I’m trying to get the spirit this year, even if just a whiff of it. But Christmas is a time to come together, and after a decade, I’m skint. No network, no system, just a sister who seems to want me to take care of her even when I’m the one who feels battered, Having to tell her it’s going to be right seems to obviate the truth that I don’t know myself how I will turn out.
So I found and watched a copy of “Love Actually,” Richard Curtis’ corny and joyous celebration of Christmas love. Holidays need some theatre to me, some kind of movement that leads to catharsis and joy, and cinema was the best I can get right now, with no audience of my own.
Not surprisingly, the character I empathize with most is the one played by Emma Thompson, a strong woman, mother & sibiling, who wants, at Christmas, to be someone’s girl for a little bit. And she thinks she will be too, when she sees her husband buying a swank gold necklace. But when her gift is some CDs, she faces the challenge of any aging woman, wondering if she is ever going to be someone’s girl again, or if romance has passed her by, leaving her humiliated and sexless.
The big difference between her character and me is that I never got to be anyone’s girl. Not a cute little girl, not one of the girls, not a girlfriend. And when I look at representations of transgender women, I see how that age has passed me by, even if it was ever available to someone who was never slight of build. never a “trap.”
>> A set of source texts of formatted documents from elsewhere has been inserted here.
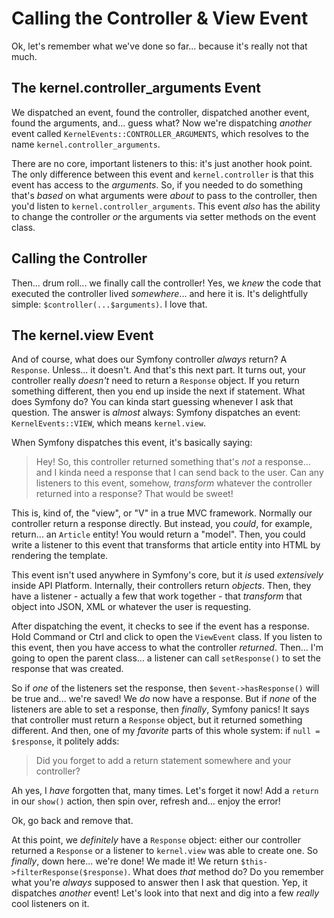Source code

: # Calling the Controller & View Event

Ok, let's remember what we've done so far... because it's really not that much.

## The kernel.controller_arguments Event

We dispatched an event, found the controller, dispatched another event, found the
arguments, and... guess what? Now we're dispatching *another* event called
`KernelEvents::CONTROLLER_ARGUMENTS`, which resolves to the name
`kernel.controller_arguments`.

There are no core, important listeners to this: it's just another hook point. The
only difference between this event and `kernel.controller` is that this event has
access to the *arguments*. So, if you needed to do something that's *based* on
what arguments were *about* to pass to the controller, then you'd listen to
`kernel.controller_arguments`. This event *also* has the ability to change the
controller *or* the arguments via setter methods on the event class.

## Calling the Controller

Then... drum roll... we finally call the controller! Yes, we *knew* the code that
executed the controller lived *somewhere*... and here it is. It's delightfully
simple: `$controller(...$arguments)`. I love that.

## The kernel.view Event

And of course, what does our Symfony controller *always* return? A `Response`.
Unless... it doesn't. And that's this next part. It turns out, your controller
really *doesn't* need to return a `Response` object. If you return something
different, then you end up inside the next if statement. What does Symfony do?
You can kinda start guessing whenever I ask that question. The answer is *almost*
always: Symfony dispatches an event: `KernelEvents::VIEW`, which means `kernel.view`.

When Symfony dispatches this event, it's basically saying:

> Hey! So, this controller returned something that's *not* a response... and I
> kinda need a response that I can send back to the user. Can any listeners to
> this event, somehow, *transform* whatever the controller returned into a response?
> That would be sweet!

This is, kind of, the "view", or "V" in a true MVC framework. Normally our controller
return a response directly. But instead, you *could*, for example, return...
an `Article` entity! You would return a "model". Then, you could write a listener
to this event that transforms that article entity into HTML by rendering the template.

This event isn't used anywhere in Symfony's core, but it *is* used *extensively*
inside API Platform. Internally, their controllers return *objects*. Then, they
have a listener - actually a few that work together - that *transform* that object
into JSON, XML or whatever the user is requesting.

After dispatching the event, it checks to see if the event has a response. Hold
Command or Ctrl and click to open the `ViewEvent` class. If you listen to this
event, then you have access to what the controller *returned*. Then... I'm going
to open the parent class... a listener can call `setResponse()` to set the response
that was created.

So if *one* of the listeners set the response, then `$event->hasResponse()` will
be true and... we're saved! We *do* now have a response. But if *none* of the
listeners are able to set a response, then *finally*, Symfony panics! It says
that controller must return a `Response` object, but it returned something
different. And then, one of my *favorite* parts of this whole system:
if `null = $response`, it politely adds:

> Did you forget to add a return statement somewhere and your controller?

Ah yes, I *have* forgotten that, many times. Let's forget it now! Add a `return`
in our `show()` action, then spin over, refresh and... enjoy the error!

Ok, go back and remove that.

At this point, we *definitely* have a `Response` object: either our controller
returned a `Response` or a listener to `kernel.view` was able to create one. So
*finally*, down here... we're done! We made it! We return
`$this->filterResponse($response)`. What does *that* method do? Do you remember
what you're *always* supposed to answer then I ask that question. Yep, it dispatches
*another* event! Let's look into that next and dig into a few *really* cool listeners
on it.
And so, like many older women, I know that it may only be service that can get me connection. TBB asked me what I was going to do now, and I joked that I was going to go to a bar, find an unreliable loser, bring them home, take care of them and let them bleed me dry. It’s what so many lonely women do.
But I’m not simply a lonely woman, trying to recapture her days of attractiveness. I’m a lonely transwoman, who never had that kind of adoration and affirmation.
And on Christmas, especially, that seems like a very cold place.